> [Exercise description]:
Locate every line below that contains the word "caching" and copy it.

====== Material shown ======

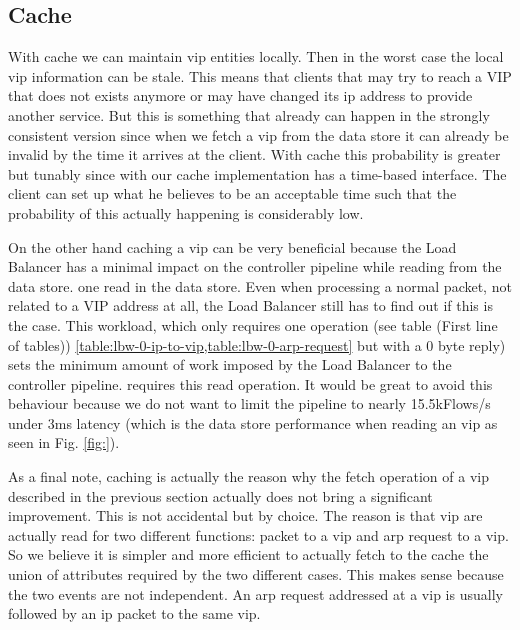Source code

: \documentclass[12pt,openright,twoside]{report}
\begin{document}
\subsection{Cache}
With cache  we can maintain \gls{vip} entities locally. Then in the worst case the local \gls{vip} information can be stale.
This means that  clients that may try to reach a VIP that does not exists anymore or may have changed its \gls{ip}  address to provide another service. 
But this is something that already can happen in the strongly consistent version since when we fetch a \gls{vip} from the data store it can already be invalid by the time it arrives at the client. 
With cache this probability is greater but tunably  since with our cache implementation has a time-based interface. 
The client can set up what he believes to be an acceptable time such that the probability of this actually happening is considerably low. 


On the other hand caching a \gls{vip} can be very beneficial because the Load Balancer has a minimal impact on the controller pipeline while reading from the data store. 
one read in the data store. Even when processing a normal packet, not related to a VIP address at
all, the Load Balancer still has to find out if this is the case. This
workload, which only requires one operation (see table (First line of tables))
\ref{table:lbw-0-ip-to-vip,table:lbw-0-arp-request} but with  a 0 byte
reply) sets the minimum amount of work imposed by
the Load Balancer to the controller pipeline. 
requires this read operation. It would be great to avoid this
behaviour because we do not want to limit the pipeline to nearly 15.5kFlows/s
under 3ms latency (which is the data store performance when reading an
\gls{vip} as seen in Fig. \ref{fig:}). 




As a final note, caching is actually the reason why the fetch
operation of a \gls{vip} described in the previous section actually
does not bring a significant improvement. This is not accidental but
by choice. The reason is that \gls{vip} are actually read for two
different functions: packet to a vip and arp request to a vip. So we
believe it is simpler and more efficient to actually fetch to the
cache the union of attributes required by the two different
cases. This makes sense because the two events are not independent. An
\gls{arp} request addressed at a \gls{vip} is usually followed by an
\gls{ip} packet to the same \gls{vip}.  
\end{document}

======

> [Final answer]:
On the other hand caching a \gls{vip} can be very beneficial because the Load Balancer has a minimal impact on the controller pipeline while reading from the data store. 
As a final note, caching is actually the reason why the fetch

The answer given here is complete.